Thanks a lot for all these replies! They really help me understand the design.
When I measured performance of sanitizer allocator against tcmalloc on
a large real application that calls malloc a lot, sanitizer allocator
was 10% faster.
This is interesting! It probably means there are no large gains to get here…
My motivation comes from the gcc SPEC benchmark; here are a few numbers:
Raw ASan slowdown: 1.91x
removing checks (-mllvm -asan-instrument-*=0) reduces overhead by: 39.7%
removing stack poisoning (-mllvm -asan-stack=0) increases overhead by 5.58% (?)
removing interception (replace_str=0:replace_intrin=0) reduces overhead by 1.03%
removing quarantine (quarantine_size=0) reduces overhead by 12.17%
removing heap poisoning (poison_heap=0) reduces overhead by 22.12%
Compared to other SPEC benchmarks, the fraction of overhead due to checks is very low for gcc. Much overhead seems to come from heap poisoning and from the quarantine queue, but there are also some 30% of overhead that hide elsewhere… I suspect that the allocator might be to blame. This suspicion arose because perf showed a high number of samples in the allocator.
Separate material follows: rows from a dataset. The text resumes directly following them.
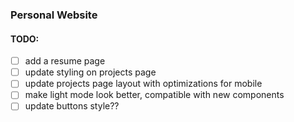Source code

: ### Personal Website

#### TODO:
- [ ] add a resume page
- [ ] update styling on projects page
- [ ] update projects page layout with optimizations for mobile
- [ ] make light mode look better, compatible with new components
- [ ] update buttons style??
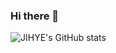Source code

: ### Hi there 👋

<!--
**JIHYE0705/JIHYE0705** is a ✨ _special_ ✨ repository because its `README.md` (this file) appears on your GitHub profile.

Here are some ideas to get you started:

- 🔭 I’m currently working on ...
- 🌱 I’m currently learning ...
- 👯 I’m looking to collaborate on ...
- 🤔 I’m looking for help with ...
- 💬 Ask me about ...
- 📫 How to reach me: ...
- 😄 Pronouns: ...
- ⚡ Fun fact: ...
-->

![JIHYE's GitHub stats](https://github-readme-stats.vercel.app/api?JIHYE=anuraghazra&theme=buefy&show_icons=true)

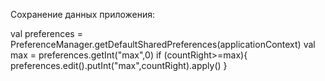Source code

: 
 Сохранение данных приложения:

 val preferences =  PreferenceManager.getDefaultSharedPreferences(applicationContext)
                val max = preferences.getInt("max",0)
                if (countRight>=max){
                    preferences.edit().putInt("max",countRight).apply()
                }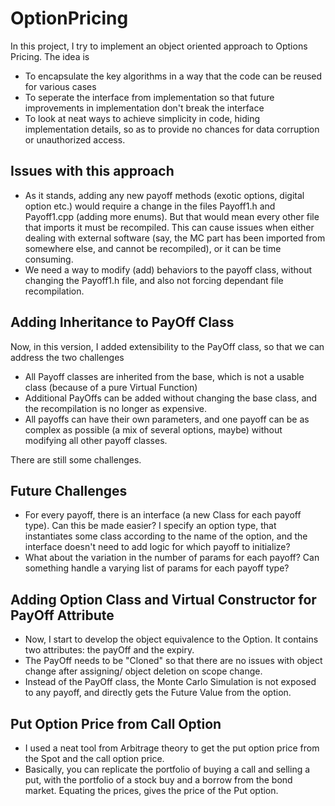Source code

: # OptionPricing

In this project, I try to implement an object oriented approach to Options Pricing. The idea is

- To encapsulate the key algorithms in a way that the code can be reused for various cases
- To seperate the interface from implementation so that future improvements in implementation don't break the interface
- To look at neat ways to achieve simplicity in code, hiding implementation details, so as to provide no chances for data corruption or unauthorized access.


## Issues with this approach

- As it stands, adding any new payoff methods (exotic options, digital option etc.) would require a change in the files Payoff1.h and Payoff1.cpp (adding more enums). But that would mean every other file that imports it must be recompiled. This can cause issues when either dealing with external software (say, the MC part has been imported from somewhere else, and cannot be recompiled), or it can be time consuming.
- We need a way to modify (add) behaviors to the payoff class, without changing the Payoff1.h file, and also not forcing dependant file recompilation.

## Adding Inheritance to PayOff Class

Now, in this version, I added extensibility to the PayOff class, so that we can address the two challenges
  - All Payoff classes are inherited from the base, which is not a usable class (because of a pure Virtual Function)
  - Additional PayOffs can be added without changing the base class, and the recompilation is no longer as expensive.
  - All payoffs can have their own parameters, and one payoff can be as complex as possible (a mix of several options, maybe) without modifying all other payoff classes.


There are still some challenges.

## Future Challenges

- For every payoff, there is an interface (a new Class for each payoff type). Can this be made easier? I specify an option type, that instantiates some class according to the name of the option, and the interface doesn't need to add logic for which payoff to initialize?
- What about the variation in the number of params for each payoff? Can something handle a varying list of params for each payoff type?


## Adding Option Class and Virtual Constructor for PayOff Attribute

- Now, I start to develop the object equivalence to the Option. It contains two attributes: the payOff and the expiry.
- The PayOff needs to be "Cloned" so that there are no issues with object change after assigning/ object deletion on scope change.
- Instead of the PayOff class, the Monte Carlo Simulation is not exposed to any payoff, and directly gets the Future Value from the option.


## Put Option Price from Call Option

- I used a neat tool from Arbitrage theory to get the put option price from the Spot and the call option price.
- Basically, you can replicate the portfolio of buying a call and selling a put, with the portfolio of a stock buy and a borrow from the bond market. Equating the prices, gives the price of the Put option.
(Note that these numbers might contain measurement inaccuracies, and that I have only looked at single factors, not combinations of them. All of these were measured with malloc_context_size=0.)
Even if we switch to tcmalloc, we still need quarantine on top of it.
And quarantine kills cache locality.
This makes sense :(
Another major feature of the allocator compared to wrapping the system malloc
is that asan's allocator insures that the left redzone of a chunk is
always the right redzone of preceding chunk.
This is smart, and seems indeed impossible to do when wrapping the system malloc. How does this interact with adaptive redzone sizes? Could it happen that a large object is located right after a small one, and thus the left redzone of the large object is smaller than desired?
One of the low hanging fruits is disabling allocator stats for asan.
That sounds possible.
Also, when looking at the code, I also saw that the allocator initializes the newly allocated memory. Setting max_malloc_fill_size=0 in ASAN_OPTIONS saved 2% or so for the gcc SPEC benchmark. I guess the initialization is done to erase pointers and detect more cases of use-after-free?
I’ll look a bit more into this, and try to come up with other optimization ideas. Additional suggestions are welcome!
Best,
Jonas
> Compared to other SPEC benchmarks, the fraction of overhead due to checks is
> very low for gcc. Much overhead seems to come from heap poisoning and from
> the quarantine queue, but there are also some 30% of overhead that hide
> elsewhere… I suspect that the allocator might be to blame. This suspicion
> arose because perf showed a high number of samples in the allocator.
Have you compared ASan perf stats to those with glibc allocator or tcmalloc?
In ASan allocator objects belonging to different size classes cannot
be adjacent in memory.
A slightly unrelated thing that we're interested in is heap
randomization under ASan.